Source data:
Content starts
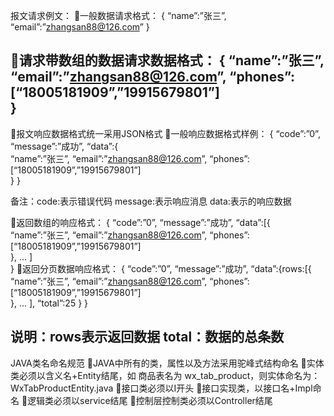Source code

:报文请求例文：
一般数据请求格式：
{
    “name”:”张三”,
    “email”:”zhangsan88@126.com”
}
    
请求带数组的数据请求数据格式：
{
    “name”:”张三”,
    “email”:”zhangsan88@126.com”,
    “phones”:[“18005181909”,”19915679801”]   
}
-----------------------------------------------------
报文响应数据格式统一采用JSON格式
一般响应数据格式样例：
   {
      “code”:”0”,
      “message”:”成功”,
      “data”:{      
      “name”:”张三”,
      “email”:”zhangsan88@126.com”,
      “phones”:[“18005181909”,”19915679801”]   
        }
}

备注：code:表示错误代码
      message:表示响应消息
      data:表示的响应数据

返回数组的响应格式：
  {
      “code”:”0”,
      “message”:”成功”,
      “data”:[{      
      “name”:”张三”,
      “email”:”zhangsan88@126.com”,
      “phones”:[“18005181909”,”19915679801”]   
           },
          ...
         ]   
}
返回分页数据响应格式：
{
      “code”:”0”,
      “message”:”成功”,
      “data”:{rows:[{      
      “name”:”张三”,
      “email”:”zhangsan88@126.com”,
      “phones”:[“18005181909”,”19915679801”]   
           },
          ...
          ],
        “total”:25
       }
}

说明：rows表示返回数据
      total：数据的总条数
-----------------------------------------------------
JAVA类名命名规范
JAVA中所有的类，属性以及方法采用驼峰式结构命名
实体类必须以含义名+Entity结尾，如 商品表名为 wx_tab_product，则实体命名为：WxTabProductEntity.java
接口类必须以I开头
接口实现类，以接口名+Impl命名
逻辑类必须以service结尾
控制层控制类必须以Controller结尾 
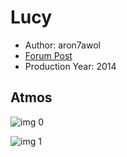 # Lucy

* Author: aron7awol
* [Forum Post](https://www.avsforum.com/threads/bass-eq-for-filtered-movies.2995212/post-56759212)
* Production Year: 2014

## Atmos

![img 0](https://i.imgur.com/IrIRJO3.jpg)

![img 1](https://i.imgur.com/RU5kfeL.png)

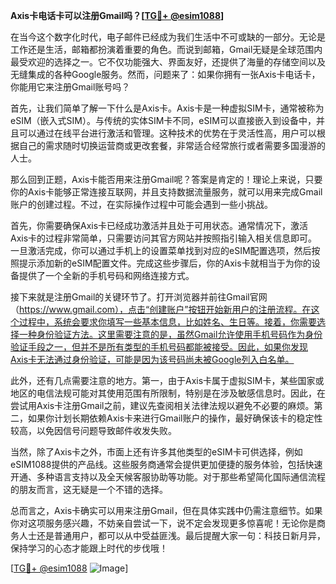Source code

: **Axis卡电话卡可以注册Gmail吗？[[TG💪+ @esim1088](https://t.me/s/esim1088)]**

在当今这个数字化时代，电子邮件已经成为我们生活中不可或缺的一部分。无论是工作还是生活，邮箱都扮演着重要的角色。而说到邮箱，Gmail无疑是全球范围内最受欢迎的选择之一。它不仅功能强大、界面友好，还提供了海量的存储空间以及无缝集成的各种Google服务。然而，问题来了：如果你拥有一张Axis卡电话卡，你能用它来注册Gmail账号吗？

首先，让我们简单了解一下什么是Axis卡。Axis卡是一种虚拟SIM卡，通常被称为eSIM（嵌入式SIM）。与传统的实体SIM卡不同，eSIM可以直接嵌入到设备中，并且可以通过在线平台进行激活和管理。这种技术的优势在于灵活性高，用户可以根据自己的需求随时切换运营商或更改套餐，非常适合经常旅行或者需要多国漫游的人士。

那么回到正题，Axis卡能否用来注册Gmail呢？答案是肯定的！理论上来说，只要你的Axis卡能够正常连接互联网，并且支持数据流量服务，就可以用来完成Gmail账户的创建过程。不过，在实际操作过程中可能会遇到一些小挑战。

首先，你需要确保Axis卡已经成功激活并且处于可用状态。通常情况下，激活Axis卡的过程非常简单，只需要访问其官方网站并按照指引输入相关信息即可。一旦激活完成，你可以通过手机上的设置菜单找到对应的eSIM配置选项，然后按照提示添加新的eSIM配置文件。完成这些步骤后，你的Axis卡就相当于为你的设备提供了一个全新的手机号码和网络连接方式。

接下来就是注册Gmail的关键环节了。打开浏览器并前往Gmail官网（https://www.gmail.com），点击“创建账户”按钮开始新用户的注册流程。在这个过程中，系统会要求你填写一些基本信息，比如姓名、生日等。接着，你需要选择一种身份验证方法。这里需要注意的是，虽然Gmail允许使用手机号码作为身份验证手段之一，但并不是所有类型的手机号码都能被接受。因此，如果你发现Axis卡无法通过身份验证，可能是因为该号码尚未被Google列入白名单。

此外，还有几点需要注意的地方。第一，由于Axis卡属于虚拟SIM卡，某些国家或地区的电信法规可能对其使用范围有所限制，特别是在涉及敏感信息时。因此，在尝试用Axis卡注册Gmail之前，建议先查阅相关法律法规以避免不必要的麻烦。第二，如果你计划长期依赖Axis卡来进行Gmail账户的操作，最好确保该卡的稳定性较高，以免因信号问题导致邮件收发失败。

当然，除了Axis卡之外，市面上还有许多其他类型的eSIM卡可供选择，例如eSIM1088提供的产品线。这些服务商通常会提供更加便捷的服务体验，包括快速开通、多种语言支持以及全天候客服协助等功能。对于那些希望简化国际通信流程的朋友而言，这无疑是一个不错的选择。

总而言之，Axis卡确实可以用来注册Gmail，但在具体实践中仍需注意细节。如果你对这项服务感兴趣，不妨亲自尝试一下，说不定会发现更多惊喜呢！无论你是商务人士还是普通用户，都可以从中受益匪浅。最后提醒大家一句：科技日新月异，保持学习的心态才能跟上时代的步伐哦！

[[TG💪+ @esim1088](https://t.me/s/esim1088) ![Image](https://i.postimg.cc/4NQfJmqS/Snipaste-2025-05-13-00-14-12.png)]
Content ends
## EXERCISE INSTRUCTIONS
Copy the lines from the entries above in which the word "imgur" appears.

## RESULT OF THE EXERCISE
![img 0](https://i.imgur.com/IrIRJO3.jpg)
![img 1](https://i.imgur.com/RU5kfeL.png)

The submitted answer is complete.